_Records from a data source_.
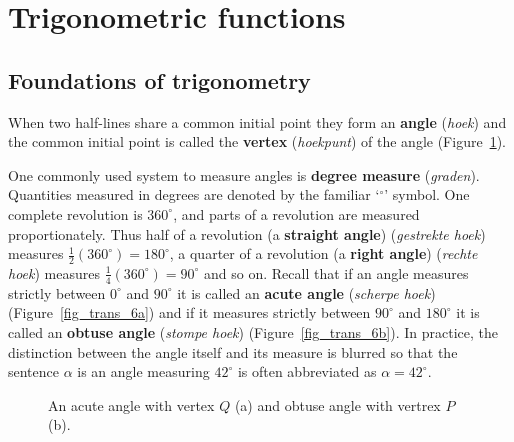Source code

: \fi




\section{Trigonometric functions}


\label{sec_trigo}
\subsection{Foundations of trigonometry}
When two half-lines share a common initial point they form an \textbf{angle} (\textit{hoek}) and the common initial point is called the \textbf{vertex} (\textit{hoekpunt}) of the angle (Figure~\ref{fig_trans_6}).



One commonly used system to measure angles is \textbf{degree measure} (\textit{graden}).  Quantities measured in degrees are denoted by the familiar `$^{\circ}$' symbol.  One complete revolution is $360^{\circ}$, and parts of a revolution are measured proportionately.  Thus half of a revolution (a \textbf{straight angle}) (\textit{gestrekte hoek}) measures $\frac{1}{2} \left(360^{\circ}\right) = 180^{\circ}$, a quarter of a revolution (a \textbf{right angle}) (\textit{rechte hoek}) measures $\frac{1}{4} \left(360^{\circ}\right) = 90^{\circ}$ and so on. Recall that if an angle measures strictly between $0^{\circ}$ and $90^{\circ}$ it is called an \textbf{acute angle} (\textit{scherpe hoek}) (Figure~\ref{fig_trans_6a}) and if it measures strictly between $90^{\circ}$ and $180^{\circ}$ it is called an \textbf{obtuse angle} (\textit{stompe hoek}) (Figure~\ref{fig_trans_6b}). In practice, the distinction between the angle itself and its measure is blurred so that the sentence $\alpha$ is an angle measuring $42^{\circ}$ is often abbreviated as $\alpha = 42^{\circ}$.

\begin{figure}[h]
\centering
\centerline{
\hspace{1cm}
}
\caption{An acute angle with vertex $Q$ (a) and obtuse angle with vertrex $P$ (b). }
\label{fig_trans_6}
\end{figure}


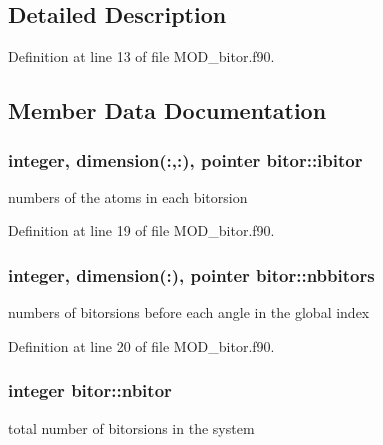 \subsection{Detailed Description}


Definition at line 13 of file M\-O\-D\-\_\-bitor.\-f90.



\subsection{Member Data Documentation}
\hypertarget{classbitor_a913b230eb13fc4829d92479745b98a2a}{
\subsubsection[{ibitor}]{\setlength{\rightskip}{0pt plus 5cm}integer, dimension(\-:,\-:), pointer bitor\-::ibitor}}\label{classbitor_a913b230eb13fc4829d92479745b98a2a}


numbers of the atoms in each bitorsion 



Definition at line 19 of file M\-O\-D\-\_\-bitor.\-f90.

\hypertarget{classbitor_aa20a049145348af5fbb86813dfdf9c6b}{
\subsubsection[{nbbitors}]{\setlength{\rightskip}{0pt plus 5cm}integer, dimension(\-:), pointer bitor\-::nbbitors}}\label{classbitor_aa20a049145348af5fbb86813dfdf9c6b}


numbers of bitorsions before each angle in the global index 



Definition at line 20 of file M\-O\-D\-\_\-bitor.\-f90.

\hypertarget{classbitor_af623cebc20e2041963d4656c8f08d008}{
\subsubsection[{nbitor}]{\setlength{\rightskip}{0pt plus 5cm}integer bitor\-::nbitor}}\label{classbitor_af623cebc20e2041963d4656c8f08d008}


total number of bitorsions in the system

_Prompt_.
Copy the records above precisely, and leave every image out of the copy.

_Solution to this task_.
Source code

: \fi




\section{Trigonometric functions}


\label{sec_trigo}
\subsection{Foundations of trigonometry}
When two half-lines share a common initial point they form an \textbf{angle} (\textit{hoek}) and the common initial point is called the \textbf{vertex} (\textit{hoekpunt}) of the angle (Figure~\ref{fig_trans_6}).



One commonly used system to measure angles is \textbf{degree measure} (\textit{graden}).  Quantities measured in degrees are denoted by the familiar `$^{\circ}$' symbol.  One complete revolution is $360^{\circ}$, and parts of a revolution are measured proportionately.  Thus half of a revolution (a \textbf{straight angle}) (\textit{gestrekte hoek}) measures $\frac{1}{2} \left(360^{\circ}\right) = 180^{\circ}$, a quarter of a revolution (a \textbf{right angle}) (\textit{rechte hoek}) measures $\frac{1}{4} \left(360^{\circ}\right) = 90^{\circ}$ and so on. Recall that if an angle measures strictly between $0^{\circ}$ and $90^{\circ}$ it is called an \textbf{acute angle} (\textit{scherpe hoek}) (Figure~\ref{fig_trans_6a}) and if it measures strictly between $90^{\circ}$ and $180^{\circ}$ it is called an \textbf{obtuse angle} (\textit{stompe hoek}) (Figure~\ref{fig_trans_6b}). In practice, the distinction between the angle itself and its measure is blurred so that the sentence $\alpha$ is an angle measuring $42^{\circ}$ is often abbreviated as $\alpha = 42^{\circ}$.

\begin{figure}[h]
\centering
\centerline{
\hspace{1cm}
}
\caption{An acute angle with vertex $Q$ (a) and obtuse angle with vertrex $P$ (b). }
\label{fig_trans_6}
\end{figure}


 \subsection{Detailed Description}


Definition at line 13 of file M\-O\-D\-\_\-bitor.\-f90.



\subsection{Member Data Documentation}
\hypertarget{classbitor_a913b230eb13fc4829d92479745b98a2a}{
\subsubsection[{ibitor}]{\setlength{\rightskip}{0pt plus 5cm}integer, dimension(\-:,\-:), pointer bitor\-::ibitor}}\label{classbitor_a913b230eb13fc4829d92479745b98a2a}


numbers of the atoms in each bitorsion 



Definition at line 19 of file M\-O\-D\-\_\-bitor.\-f90.

\hypertarget{classbitor_aa20a049145348af5fbb86813dfdf9c6b}{
\subsubsection[{nbbitors}]{\setlength{\rightskip}{0pt plus 5cm}integer, dimension(\-:), pointer bitor\-::nbbitors}}\label{classbitor_aa20a049145348af5fbb86813dfdf9c6b}


numbers of bitorsions before each angle in the global index 



Definition at line 20 of file M\-O\-D\-\_\-bitor.\-f90.

\hypertarget{classbitor_af623cebc20e2041963d4656c8f08d008}{
\subsubsection[{nbitor}]{\setlength{\rightskip}{0pt plus 5cm}integer bitor\-::nbitor}}\label{classbitor_af623cebc20e2041963d4656c8f08d008}


total number of bitorsions in the system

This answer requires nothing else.